No fim do mês passado, chegaram ao conhecimento da representação sindical informações sobre uma sucessão de naufrágios ocorridos na última década, no tráfego comercial doméstico entre o continente e o arquipélago, envolvendo embarcações nas quais atuam representados do Sindicato.
As embarcações de carga transportam essencialmente material de construção e itens de consumo que possibilitam o funcionamento do paraíso turístico. A navegação nesse trecho ocorre em mar aberto, numa distância de 294 milhas náuticas (540 km), percurso que eventualmente pode durar mais de 24 horas.
Segundo apuração do Sindmar, nos últimos anos foram registrados os naufrágios de pelo menos sete embarcações: Poty Boat (2016), Além-Mar (2016), Navemar XII (2017), Jaqueline 2 (2018), Ekos Noronha (2019), Navegantes (2022) e Thais IV (2022).
Em 21 de junho do ano passado, o navio de transporte de cargas Thais IV, da empresa Jaqueline, saiu do Porto do Recife carregando materiais diversos em direção a Fernando de Noronha. No dia seguinte, o barco naufragou no litoral norte da Paraíba. Dos oito ocupantes, quatro foram encontrados com vida, dois morreram e tiveram os corpos resgatados do mar e outros dois permanecem desaparecidos.
“Se voltarmos à década de 1990, encontraremos mais registros de acidentes. Como são embarcações de carga, a mídia não deu grande destaque aos sinistros. O comportamento provavelmente seria outro se, em vez de trabalhadores mercantes, as vítimas fossem turistas. Estou certo de que a repercussão teria sido muito maior e provavelmente não haveria essa absurda repetição de acidentes, que configura uma verdadeira ‘travessia da morte’”, afirma Rinaldo Medeiros, delegado do Sindmar na região Nordeste.

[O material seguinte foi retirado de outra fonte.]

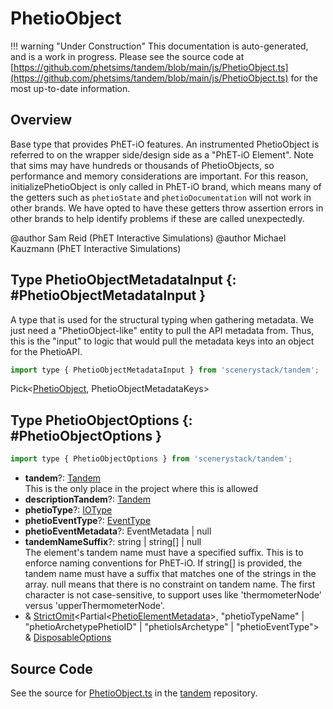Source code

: # PhetioObject

!!! warning "Under Construction"
    This documentation is auto-generated, and is a work in progress. Please see the source code at
    [https://github.com/phetsims/tandem/blob/main/js/PhetioObject.ts](https://github.com/phetsims/tandem/blob/main/js/PhetioObject.ts) for the most up-to-date information.

## Overview

Base type that provides PhET-iO features. An instrumented PhetioObject is referred to on the wrapper side/design side
as a "PhET-iO Element".  Note that sims may have hundreds or thousands of PhetioObjects, so performance and memory
considerations are important.  For this reason, initializePhetioObject is only called in PhET-iO brand, which means
many of the getters such as `phetioState` and `phetioDocumentation` will not work in other brands. We have opted
to have these getters throw assertion errors in other brands to help identify problems if these are called
unexpectedly.

@author Sam Reid (PhET Interactive Simulations)
@author Michael Kauzmann (PhET Interactive Simulations)

## Type PhetioObjectMetadataInput {: #PhetioObjectMetadataInput }


A type that is used for the structural typing when gathering metadata. We just need a "PhetioObject-like" entity
to pull the API metadata from. Thus, this is the "input" to logic that would pull the metadata keys into an object
for the PhetioAPI.

```js
import type { PhetioObjectMetadataInput } from 'scenerystack/tandem';
```


Pick&lt;[PhetioObject](../tandem/PhetioObject.md), PhetioObjectMetadataKeys&gt;



## Type PhetioObjectOptions {: #PhetioObjectOptions }


```js
import type { PhetioObjectOptions } from 'scenerystack/tandem';
```


- **tandem**?: [Tandem](../tandem/Tandem.md)
<br>  This is the only place in the project where this is allowed
- **descriptionTandem**?: [Tandem](../tandem/Tandem.md)
- **phetioType**?: [IOType](../tandem/IOType.md)
- **phetioEventType**?: [EventType](../tandem/EventType.md)
- **phetioEventMetadata**?: EventMetadata | <span style="color: hsla(calc(var(--md-hue) + 180deg),80%,40%,1);">null</span>
- **tandemNameSuffix**?: <span style="color: hsla(calc(var(--md-hue) + 180deg),80%,40%,1);">string</span> | <span style="color: hsla(calc(var(--md-hue) + 180deg),80%,40%,1);">string</span>[] | <span style="color: hsla(calc(var(--md-hue) + 180deg),80%,40%,1);">null</span>
<br>  The element's tandem name must have a specified suffix. This is to enforce naming conventions for PhET-iO.
  If string[] is provided, the tandem name must have a suffix that matches one of the strings in the array.
  null means that there is no constraint on tandem name. The first character is not case-sensitive, to support
  uses like 'thermometerNode' versus 'upperThermometerNode'.
- &amp; [StrictOmit](../phet-core/StrictOmit.md)&lt;Partial&lt;[PhetioElementMetadata](../tandem/phet-io-types.md#PhetioElementMetadata)&gt;, "phetioTypeName" | "phetioArchetypePhetioID" | "phetioIsArchetype" | "phetioEventType"&gt; &amp; [DisposableOptions](../axon/Disposable.md#DisposableOptions)




## Source Code

See the source for [PhetioObject.ts](https://github.com/phetsims/tandem/blob/main/js/PhetioObject.ts) in the [tandem](https://github.com/phetsims/tandem) repository.
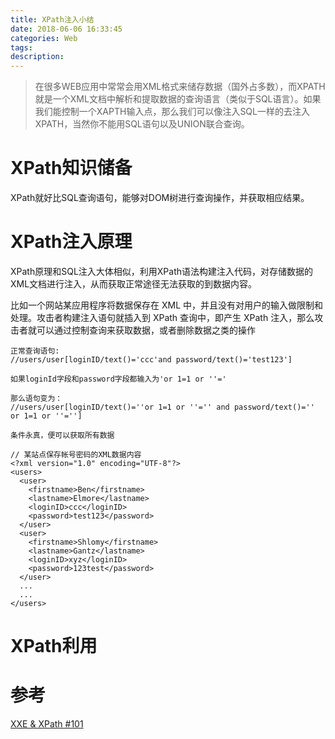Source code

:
 ```yaml
---
title: XPath注入小结
date: 2018-06-06 16:33:45
categories: Web
tags:
description:
---
```


>在很多WEB应用中常常会用XML格式来储存数据（国外占多数），而XPATH就是一个XML文档中解析和提取数据的查询语言（类似于SQL语言）。如果我们能控制一个XAPTH输入点，那么我们可以像注入SQL一样的去注入XPATH，当然你不能用SQL语句以及UNION联合查询。
<!-- more -->

# XPath知识储备
XPath就好比SQL查询语句，能够对DOM树进行查询操作，并获取相应结果。


# XPath注入原理
XPath原理和SQL注入大体相似，利用XPath语法构建注入代码，对存储数据的XML文档进行注入，从而获取正常途径无法获取的到数据内容。

比如一个网站某应用程序将数据保存在 XML 中，并且没有对用户的输入做限制和处理。攻击者构建注入语句就插入到 XPath 查询中，即产生 XPath 注入，那么攻击者就可以通过控制查询来获取数据，或者删除数据之类的操作


```
正常查询语句:
//users/user[loginID/text()='ccc'and password/text()='test123']

如果loginId字段和password字段都输入为'or 1=1 or ''='

那么语句变为：
//users/user[loginID/text()=''or 1=1 or ''='' and password/text()='' or 1=1 or ''='']

条件永真，便可以获取所有数据

// 某站点保存帐号密码的XML数据内容
<?xml version="1.0" encoding="UTF-8"?>
<users>
  <user>
    <firstname>Ben</firstname>
    <lastname>Elmore</lastname>
    <loginID>ccc</loginID>
    <password>test123</password>
  </user>
  <user>
    <firstname>Shlomy</firstname>
    <lastname>Gantz</lastname>
    <loginID>xyz</loginID>
    <password>123test</password>
  </user>
  ...
  ...
</users>
```

# XPath利用


# 参考
[XXE & XPath #101](https://github.com/PyxYuYu/MyBlog/issues/101)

Quando tomou conhecimento desses fatos, o Sindicato abriu um canal de comunicação com os marítimos que atuam na travessia e vem recebendo diversos relatos assustadores sobre as péssimas condições das embarcações operadas por algumas empresas.
Ao buscar compreender as causas de tantos incidentes, chegou-se à que parecia ser a mais provável: o excesso de carga. Diversos tripulantes e ex-tripulantes que atuaram em diferentes empresas na rota Recife-Noronha denunciaram ao Sindmar que, após serem realizadas as inspeções regulamentares da Capitania dos Portos, os barcos, à noite, recebiam cargas adicionais e até passageiros clandestinos.
“Até onde se conseguiu apurar, a maior parte das embarcações que afundaram estava sobrecarregada. Houve uma que estava tão carregada que saiu do Recife adernada e, mesmo com mar tranquilo, acabou afundando próximo a Olinda”, conta Rinaldo.
Um levantamento realizado pelo Sindmar revelou que as empresas que operam nessa rota, em sua maioria, praticam péssimas condições laborais, o que foi denunciado ao Ministério Público do Trabalho (MPT). A travessia de mar aberto nessas circunstâncias é extremamente preocupante e denota negligência, omissão e descaso com a vida humana no mar.
Em novembro passado, em Fernando de Noronha, a embarcação Topa-Tudo teve um incêndio a bordo causado pelas más condições de manutenção em que se encontrava a praça de máquinas. O salvamento da tripulação foi feito por turistas que passeavam em veleiros, nas proximidades.
Além das denúncias feitas ao MPT e à Antaq, a representação sindical encaminhou comunicados à inspeção do trabalho do MTE, à Capitania dos Portos de Pernambuco, à Anvisa, à OAB e a outras autoridades locais informando sobre os problemas de excesso de carga e as péssimas condições laborais nas embarcações que operam a rota Recife-Noronha, e irá acompanhar os desdobramentos.